Même son par une autre cloche :

Dans un lieu du bruit retiré
Où, pour peu qu'on soit modéré,
On peut trouver que tout abonde,
Sans désir, sans ambition,
Exempt de toute passion,
Je jouis d'une paix profonde
Et, pour m'assurer le seul bien
Que l'on doit estimer au monde,
Tout ce que je n'ai pas, je le compte pour rien.

Dans son poème mythologique intitulé Philémon et Baucis, La Fontaine a fait le portrait du sage :

Ni l'or ni la grandeur ne nous rendent heureux.
Ces deux divinités n'accordent à nos voeux
Que des biens peu certains, qu'un plaisir peu tranquille,
Des soucis dévorants, c'est l'éternel asile.
. . . . . . . . . . . . . . . . . . . . . . . . . . . . .
L'humble toit est exempt d'un tribut si funeste;
Le sage y vit en paix et méprise le reste.
Content de ses douceurs, errant parmi les bois,
Il regarde à ses pieds les favoris des rois ;
Il lit au front de ceux qu'un vain luxe environne
Que la fortune vend ce qu'on croit qu'elle donne.
Approche-t-il du but? Quitte-t-il ce séjour?
Rien ne trouble sa fin, c'est le soir d'un beau jour.

Quelle douceur! quel calme! quelle touchante simplicité! Combien on voudrait en jouir!

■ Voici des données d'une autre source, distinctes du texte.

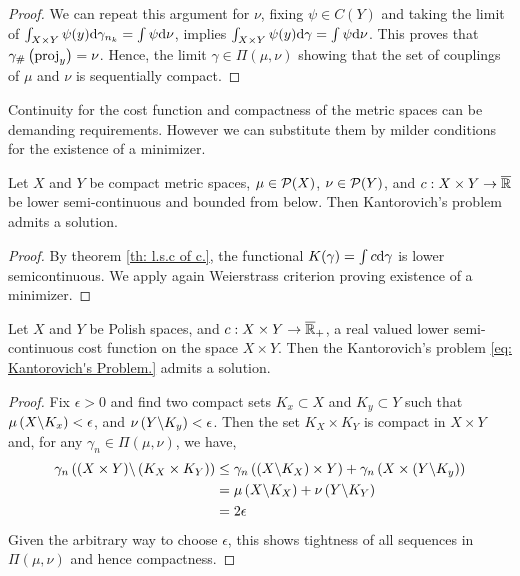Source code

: \begin{theorem}
\begin{proof}
	We can repeat this argument for $\nu$, fixing $\psi \in C(Y)$ and taking the limit of $\int_{X\times Y} \psi(y) \mathrm{d} \gamma_{n_k}=\int \psi \mathrm{d}\nu$, implies $\int_{X\times Y} \psi(y) \mathrm{d} \gamma=\int \psi \mathrm{d}\nu$. This proves that ${\gamma}_{\#} \left( \mathrm{proj}_y \right)=\nu$. Hence, the limit $\gamma \in \Pi(\mu, \nu)$ showing that the set of couplings of $\mu$ and $\nu$ is sequentially compact. 
\end{proof}

Continuity for the cost function and compactness of the metric spaces can be demanding requirements. However we can substitute them by milder conditions for the existence of a minimizer. 

\begin{theorem}
	Let $X$ and $Y$ be compact metric spaces, $\mu \in \mathcal{P}(X)$, $\nu \in\mathcal{P}(Y)$, and $c:X\times Y\rightarrow \overline{\mathbb{R}} $  be lower semi-continuous and bounded from below. Then Kantorovich's problem admits a solution.
\end{theorem}

\begin{proof}
By theorem \ref{th: l.s.c of c.}, the functional $K(\gamma) =\int c\mathrm{d}\gamma$ is lower semicontinuous. We apply again Weierstrass criterion proving existence of a minimizer.
\end{proof}

\begin{theorem}
Let $X$ and $Y$ be Polish spaces, and $c:X\times Y \rightarrow \overline{\mathbb{R}}_+$, a real valued lower semi-continuous cost function on the space $X\times Y$. Then the Kantorovich's problem \eqref{eq: Kantorovich's Problem.} admits a solution.
\end{theorem}

\begin{proof}
Fix $\epsilon>0$ and find two compact sets $K_x\subset X$ and $K_y\subset Y$ such that $\mu\left( X\backslash K_x \right)<\epsilon$, and $\nu\left( Y\backslash K_y \right)<\epsilon$. Then the set $K_X\times K_Y$ is compact in $X\times Y$ and, for any $\gamma_n\in \Pi(\mu, \nu)$, we have,
\begin{align*}
	\gamma_n\left( (X\times Y)\backslash \left( K_X\times K_Y \right) \right)&\leq \gamma_n\left( (X\backslash K_X)\times Y \right)+\gamma_n\left( X\times \left( Y\backslash K_y \right) \right)\\&=\mu\left( X\backslash K_X \right)+\nu\left( Y\backslash K_Y \right)\\&=2\epsilon
\end{align*}  
Given the arbitrary way to choose $\epsilon$, this shows tightness of all sequences in $\Pi(\mu, \nu)$ and hence compactness.
\end{proof}



\end{theorem}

Le proverbe latin consent à ce que l'on soit pauvre, mais il pense qu'un brin de gaîté ne messiérait pas en même temps :

Paupertas, cum loeta venit, ditissima res est.

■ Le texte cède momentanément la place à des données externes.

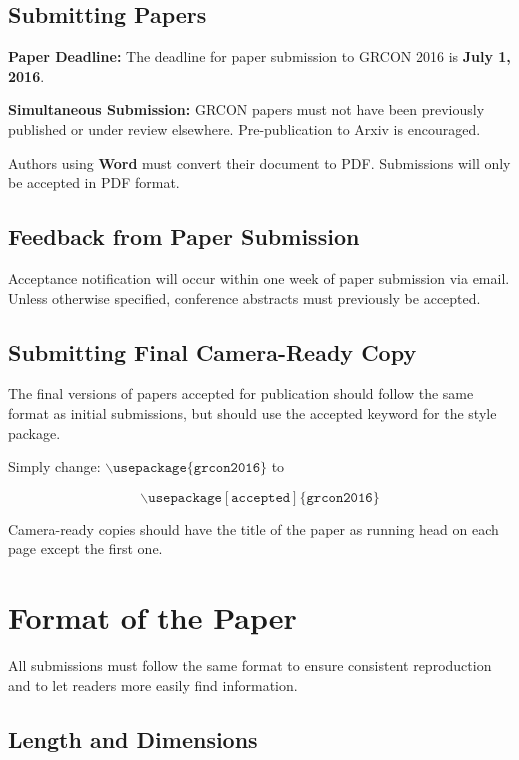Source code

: \documentclass{article}
\begin{document}
\subsection{Submitting Papers}

{\bf Paper Deadline:} The deadline for paper submission to GRCON 2016
is \textbf{July 1, 2016}. 

{\bf Simultaneous Submission:} GRCON papers must not have been previously 
published or under review elsewhere.  Pre-publication to Arxiv is encouraged.

\medskip

Authors using \textbf{Word} must convert their document to PDF.  
Submissions will only be accepted in PDF format.

\subsection{Feedback from Paper Submission}

Acceptance notification will occur within one week of paper submission via email.
Unless otherwise specified, conference abstracts must previously be accepted.

\subsection{Submitting Final Camera-Ready Copy}

The final versions of papers accepted for publication should follow the
same format as initial submissions, but should use the accepted keyword 
for the style package.

Simply change:
$\mathtt{\backslash usepackage\{grcon2016\}}$ to 

$$\mathtt{\backslash usepackage[accepted]\{grcon2016\}}$$

\noindent

Camera-ready copies should have the title of the paper as running head
on each page except the first one.  

\section{Format of the Paper} 
 
All submissions must follow the same format to ensure consistent reproduction
and to let readers more easily find information.

\subsection{Length and Dimensions}
\end{document}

« Quand la pauvreté est joyeuse, c'est la chose la plus riche du monde. »

Racan, dont la muse bucolique se complaisait à

Chanter Philis, les bergers et les bois,3

ne comprend le bonheur que dans les douceurs de la vie champêtre :

Le bien de la fortune est un bien périssable ;
Quand on bâtit sur elle on bâtit sur le sable ;
Plus on est élevé, plus on court de dangers :
Les grands pins sont en butte aux coups de la tempête,
Et la rage des vents brise plutôt le faîte
Des maisons de nos rois que les toits des bergers.

O bienheureux celui qui peut de sa mémoire
Effacer pour jamais ce vain espoir de gloire,
Dont l'inutile soin traverse nos plaisirs,
Et qui, loin retiré de la foule importune,
Vivant dans sa maison, content de sa fortune,
A selon son pouvoir mesuré ses désirs!4

Le sceptique et folâtre Dorat, fabuliste à ses heures, partageait cette manière de voir :

Si le bonheur nous est permis,
Il n'est point sous le chaume, il n'est point sur le trône.
Voulons-nous l'obtenir, amis,
La médiocrité le donne.5

Médiocrité, soit, mais avec un peu d'or autour, n'est-ce pas : aurea mediocritas ?

En résumé, il faut, pour être heureux, savoir se contenter de peu, ou tout au moins de ce qu'on a, quand on a quelque chose.

Autrement il peut vous en coûter la vie.

Ainsi, un financier, dont la fortune s'élevait à plusieurs millions, perdit en un seul jour ses immenses richesses. Il ne lui restait plus que cent mille francs. Il mourut en apprenant cette terrible nouvelle. Son frère, qui avait toujours langui dans la pauvreté, hérita de cette somme et mourut à son tour de la joie de se voir si riche.


1 Les Mille et une Nuits, recueil de contes arabes traduits en français par Galland (1704).
2 Le Joueur, acte IV, scène XIII.
3 Boileau, Art poétique, chant I, vers 18.
4 Les Bergeries, poème de Racan.
5 La Linotte, fable, in fine.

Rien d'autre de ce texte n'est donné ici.